Vaticano: guardie svizzere cercasi
La pontificia Guardia svizzera, che domenica ha festeggiato il tradizionale giuramento di 26 nuove reclute, si trova quest'anno al di sotto del numero di effettivi previsti dall'attuale statuto: invece di 120 volontari, ce ne sono solo 107, più il comandante e il cappellano. Lanciata una campagna pubblicitaria per il reclutamento.
Nessuno drammatizza. Negli anni settanta il corpo militare era sceso anche di 40 unità. Ma un campanello di allarme è suonato. E, fatto abbastanza nuovo nei quasi 500 anni di storia dell’esercito papale, il comandante in carica delle guardie svizzere, colonnello Pius Segmuller, ha convocato una conferenza stampa negli alloggiamenti all’interno della Città vaticana, per annunciare una campagna di immagine e pubblicitaria a sostegno del reclutamento.

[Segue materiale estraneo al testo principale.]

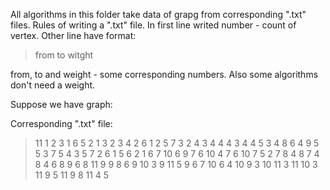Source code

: All algorithms in this folder take data of grapg from corresponding ".txt" files.
Rules of writing a ".txt" file.
In first line writed number - count of vertex.
Other line have format:
>from to witght

from, to and weight - some corresponding numbers.
Also some algorithms don't need a weight.

Suppose we have graph:

Corresponding ".txt" file:
>11
>1 2 3
>1 6 5
>2 1 3
>2 3 4
>2 6 1
>2 5 7
>3 2 4
>3 4 4
>4 3 4
>4 5 3
>4 8 6
>4 9 5
>5 3 7
>5 4 3
>5 7 2
>6 1 5
>6 2 1
>6 7 10
>6 9 7
>6 10 4
>7 6 10
>7 5 2
>7 8 4
>8 7 4
>8 4 6
>8 9 6
>8 11 9
>9 8 6
>9 10 3
>9 11 5
>9 6 7
>10 6 4
>10 9 3
>10 11 3
>11 10 3
>11 9 5
>11 9 8
>11 4 5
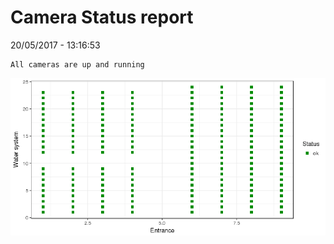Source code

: Camera Status report
================
20/05/2017 - 13:16:53

    All cameras are up and running

![](camreport_files/figure-markdown_github/unnamed-chunk-2-1.png)
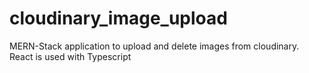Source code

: # cloudinary_image_upload

MERN-Stack application to upload and delete images from cloudinary.
React is used with Typescript
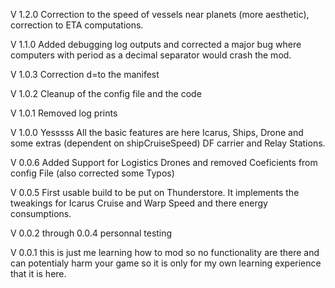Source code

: 
V 1.2.0 Correction to the speed of vessels near planets (more aesthetic), correction to ETA computations.

V 1.1.0 Added debugging log outputs and corrected a major bug where computers with period as a decimal separator would crash the mod.

V 1.0.3 Correction d=to the manifest

V 1.0.2 Cleanup of the config file and the code

V 1.0.1 Removed log prints

V 1.0.0 Yesssss All the basic features are here Icarus, Ships, Drone and some extras (dependent on shipCruiseSpeed) DF carrier and Relay Stations.

V 0.0.6 Added Support for Logistics Drones and removed Coeficients from config File (also corrected some Typos)

V 0.0.5 First usable build to be put on Thunderstore. It implements the tweakings for Icarus Cruise and Warp Speed and there energy consumptions.

V 0.0.2 through 0.0.4 personnal testing

V 0.0.1 this is just me learning how to mod so no functionality are there and can potentialy harm your game so it is only for my own learning experience that it is here.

«Non vogliamo rimanere in 60 per renderci conto che dobbiamo agire», ha spiegato. Ma da cosa dipende il calo nelle «vocazioni»? «Purtroppo – ha risposto – siamo legati all’andamento dell’economia svizzera: quando le cose vanno bene nel nostro Paese, i giovani trovano facilmente lavoro e non sono interessati a venire a Roma al servizio del Papa. Quando le cose vanno male, abbiamo più richieste».
L’uccisione, il 5 maggio del 1998, dell’allora comandante delle guardie svizzere Alois Estermann, di sua moglie, e il suicidio dell’omicida, il caporale Tournay, non ha avuto conseguenze negative sul reclutamento. «Anzi – ha osservato Segmuller – abbiamo avuto un effetto contrario. Prima, in Svizzera, nessuno parlava di noi. Eravano dimenticati o visti come buffi pupazzi folcloristici con le nostre uniformi colorate. Il caso Estermann ha obbligato i mass media ad occuparsi delle guardie svizzere in maniera più approfondita, nel bene e nel male».
Oltre alle cause economiche, le difficoltà nel trovare nuove leve per l’esercito pontificio sono dovute – secondo Segmuller – ad una crisi più generale del senso della «missione religiosa» ed anche ad una maggiore severità – forse questa sì dovuta al dopo- Estermann – nel selezionare ed accogliere le richieste di ammissione dei giovani svizzeri.
Come invogliare dunque un più largo numero di ragazzi a rendersi disponibili, per due anni di ferma, a prestare servizio al Papa a Roma? «Intanto – è la risposta di Segmuller – rendendo più interessante, dal punto di vista qualitativo, la permanenza a Roma: con corsi di istruzione universitaria, corsi di lingue, corsi d’informatica o corsi di sicurezza, riconosciuti in Svizzera a livello legale per futuri lavori.
Senza dimenticare dei corsi di comunicazione, visto che le guardie svizzere presidiano sopratutto le frontiere del piccolo Stato pontificio e si trovano quotidianamente a gestire migliaia e migliaia di turisti, tra cui anche «molte persone difficili».
Una campagna pubblicitaria per divulgare le nuove iniziative è già stata lanciata in Svizzera, con opuscoli e informative dirette sopratutto ai ragazzi dai quattordici anni in su: per i più interessati è prevista perfino la possibilità di trascorrere una settimana di prova a Roma.
Una fondazione apposita, fondata da Segmuller, ha il compito di raccogliere soldi per il reclutamento, mentre la Santa Sede si occupa di finanziare le spese dell’esercito.